Since the Sept. 11 attacks, the FBI, the world’s leading law enforcement agency, has labored to transform itself into an intelligence organization — while preserving its policing pre-eminence. This challenge has proved difficult.
There are major cultural and structural differences between law enforcement and intelligence. I saw how different when I was a senior CIA officer on loan to the FBI, as the deputy chief of the International Terrorism Operations Section from 1998 to 1999. I retired from government service — but recent conversations with knowledgeable government officials suggest that this remains true today.
Here are 10 key differences, as noted in my new book, “The Art of Intelligence.”
#1 - "The FBI valued oral communications as much as or more than written ... It harbored a reluctance to write anything that could be deemed discoverable by any future defense counsel ... Its agents were not selected or trained to write."
#2 - "The second major difference between the FBI and CIA was their information systems. The FBI did not have one — at least one that functioned."
#3 - "The third difference was size ... The FBI’s New York field office had more agents than the CIA had operations officers around the world."
#4 - "A fourth difference was the importance of sources. While both the FBI and the CIA placed a premium on a good source, the FBI did not actively pursue them beyond the context of an investigation."
#5 - "A fifth difference was money ... [The FBI's] process to authorize the payment of an informant or just to travel was laborious ... As a CIA officer, however, I routinely carried several thousand dollars in cash ... When I told FBI agents this, they seemed doubtful that such behavior was even legal.
#6 - "Sixth, the FBI harbored a sense that because it worked under the Justice Department, it had more legal authority than the CIA. Some, after a few drinks, expressed moral objections to the CIA’s covert actions."
#7 - "Seventh, the FBI loved the press and worked hard to curry favor with it. For the CIA’s Clandestine Service, the media was taboo ... A CIA operations officer avoided the press like the plague ... For the FBI, it was the opposite."
#8 - "Eighth, the FBI collected evidence for its own use, to prosecute a criminal ... The FBI, therefore, lacked a culture of customer service beyond the Justice Department."

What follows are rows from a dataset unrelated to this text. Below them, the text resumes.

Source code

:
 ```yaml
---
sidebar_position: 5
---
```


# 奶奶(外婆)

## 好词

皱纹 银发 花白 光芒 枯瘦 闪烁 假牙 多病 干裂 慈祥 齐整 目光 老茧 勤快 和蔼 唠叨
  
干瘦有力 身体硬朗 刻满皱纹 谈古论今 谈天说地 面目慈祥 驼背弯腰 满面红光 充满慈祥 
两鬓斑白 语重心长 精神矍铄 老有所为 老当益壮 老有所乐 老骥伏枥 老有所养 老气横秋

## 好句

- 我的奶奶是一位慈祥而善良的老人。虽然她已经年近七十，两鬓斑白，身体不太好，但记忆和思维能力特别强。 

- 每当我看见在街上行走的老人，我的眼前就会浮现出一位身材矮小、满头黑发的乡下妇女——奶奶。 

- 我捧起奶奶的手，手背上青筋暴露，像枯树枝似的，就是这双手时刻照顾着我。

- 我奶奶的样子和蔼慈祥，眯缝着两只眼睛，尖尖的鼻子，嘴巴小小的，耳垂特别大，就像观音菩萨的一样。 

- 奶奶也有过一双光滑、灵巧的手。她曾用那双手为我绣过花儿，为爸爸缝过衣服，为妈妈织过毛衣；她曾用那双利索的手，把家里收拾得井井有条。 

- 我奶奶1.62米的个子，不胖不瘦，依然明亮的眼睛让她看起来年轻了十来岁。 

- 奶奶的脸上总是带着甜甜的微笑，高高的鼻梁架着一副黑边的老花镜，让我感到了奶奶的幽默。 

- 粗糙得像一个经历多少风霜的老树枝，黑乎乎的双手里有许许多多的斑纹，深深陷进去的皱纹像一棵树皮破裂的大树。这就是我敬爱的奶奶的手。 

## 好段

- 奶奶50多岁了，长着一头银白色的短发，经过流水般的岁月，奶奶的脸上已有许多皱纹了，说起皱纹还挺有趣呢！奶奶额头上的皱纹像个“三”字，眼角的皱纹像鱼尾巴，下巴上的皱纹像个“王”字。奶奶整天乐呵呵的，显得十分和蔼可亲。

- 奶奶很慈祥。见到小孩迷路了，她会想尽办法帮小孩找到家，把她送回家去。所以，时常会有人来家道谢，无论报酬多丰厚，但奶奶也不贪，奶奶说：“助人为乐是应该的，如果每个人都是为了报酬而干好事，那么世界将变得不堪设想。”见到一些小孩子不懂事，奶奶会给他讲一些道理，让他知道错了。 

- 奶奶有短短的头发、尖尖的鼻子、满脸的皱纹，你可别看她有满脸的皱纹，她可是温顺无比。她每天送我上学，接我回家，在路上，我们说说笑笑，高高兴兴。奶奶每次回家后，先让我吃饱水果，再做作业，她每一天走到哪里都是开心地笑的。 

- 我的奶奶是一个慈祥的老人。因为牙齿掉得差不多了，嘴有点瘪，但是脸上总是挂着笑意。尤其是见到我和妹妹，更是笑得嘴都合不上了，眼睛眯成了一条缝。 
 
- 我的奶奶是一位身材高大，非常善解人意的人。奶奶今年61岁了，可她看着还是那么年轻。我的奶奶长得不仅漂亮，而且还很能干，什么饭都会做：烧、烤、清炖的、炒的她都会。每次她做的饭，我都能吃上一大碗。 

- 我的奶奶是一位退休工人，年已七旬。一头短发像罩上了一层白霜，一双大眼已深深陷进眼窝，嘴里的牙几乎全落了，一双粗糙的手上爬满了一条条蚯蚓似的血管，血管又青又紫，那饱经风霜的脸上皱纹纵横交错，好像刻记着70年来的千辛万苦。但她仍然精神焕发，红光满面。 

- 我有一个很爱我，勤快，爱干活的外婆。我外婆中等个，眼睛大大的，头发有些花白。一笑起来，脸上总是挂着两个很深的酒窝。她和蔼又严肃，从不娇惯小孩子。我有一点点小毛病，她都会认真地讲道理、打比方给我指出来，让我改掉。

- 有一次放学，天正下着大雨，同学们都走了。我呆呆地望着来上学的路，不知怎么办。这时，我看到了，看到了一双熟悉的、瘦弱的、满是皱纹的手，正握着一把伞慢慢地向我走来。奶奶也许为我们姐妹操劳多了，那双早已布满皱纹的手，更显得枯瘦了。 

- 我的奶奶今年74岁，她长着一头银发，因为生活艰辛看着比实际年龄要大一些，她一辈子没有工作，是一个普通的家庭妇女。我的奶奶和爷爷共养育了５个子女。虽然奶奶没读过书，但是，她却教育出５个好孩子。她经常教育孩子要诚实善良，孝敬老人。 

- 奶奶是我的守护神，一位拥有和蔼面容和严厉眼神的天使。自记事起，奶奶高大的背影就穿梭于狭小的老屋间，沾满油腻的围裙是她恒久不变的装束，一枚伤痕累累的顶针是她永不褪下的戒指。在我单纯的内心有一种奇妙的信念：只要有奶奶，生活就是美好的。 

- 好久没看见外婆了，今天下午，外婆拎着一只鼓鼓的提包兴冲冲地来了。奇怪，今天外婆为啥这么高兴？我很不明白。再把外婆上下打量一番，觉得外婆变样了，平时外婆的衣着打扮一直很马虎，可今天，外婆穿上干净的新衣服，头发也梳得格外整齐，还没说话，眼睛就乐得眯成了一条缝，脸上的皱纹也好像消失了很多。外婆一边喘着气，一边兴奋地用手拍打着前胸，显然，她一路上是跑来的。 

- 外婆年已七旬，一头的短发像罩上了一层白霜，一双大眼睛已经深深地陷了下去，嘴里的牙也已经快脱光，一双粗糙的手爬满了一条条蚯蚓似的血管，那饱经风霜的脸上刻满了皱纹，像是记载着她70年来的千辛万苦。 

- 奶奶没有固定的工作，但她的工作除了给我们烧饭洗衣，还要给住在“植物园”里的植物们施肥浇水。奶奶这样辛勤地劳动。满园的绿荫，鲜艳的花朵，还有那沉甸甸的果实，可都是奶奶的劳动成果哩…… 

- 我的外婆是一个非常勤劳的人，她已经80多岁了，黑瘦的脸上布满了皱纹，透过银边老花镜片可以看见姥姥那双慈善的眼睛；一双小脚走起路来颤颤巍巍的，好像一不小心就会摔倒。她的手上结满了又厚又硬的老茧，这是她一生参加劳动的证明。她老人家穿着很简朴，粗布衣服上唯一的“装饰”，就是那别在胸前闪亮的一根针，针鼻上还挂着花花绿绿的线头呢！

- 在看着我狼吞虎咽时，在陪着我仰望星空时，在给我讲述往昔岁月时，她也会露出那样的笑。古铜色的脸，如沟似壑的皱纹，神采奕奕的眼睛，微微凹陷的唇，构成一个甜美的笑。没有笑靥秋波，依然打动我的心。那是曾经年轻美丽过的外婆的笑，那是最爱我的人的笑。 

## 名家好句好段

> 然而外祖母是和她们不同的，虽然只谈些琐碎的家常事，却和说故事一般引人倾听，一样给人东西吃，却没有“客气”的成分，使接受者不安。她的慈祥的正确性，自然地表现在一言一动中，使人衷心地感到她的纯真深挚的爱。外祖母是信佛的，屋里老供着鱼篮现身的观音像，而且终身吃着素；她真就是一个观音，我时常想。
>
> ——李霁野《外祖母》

#9 - "Ninth, the FBI’s field offices, especially New York, acted as their own centers of authority, even holding evidence, because of their link to the local prosecutor ... The CIA station instead had to report intelligence to Langley, because the incentive came from there and beyond — particularly the White House.
#10 - Tenth, the FBI worked Congress. Every FBI field office had representatives dedicated to supporting congressional delegates ... But the CIA, particularly the Clandestine Service, had minimal leverage with Congress. Most CIA officers engaged Congress only when required to testify.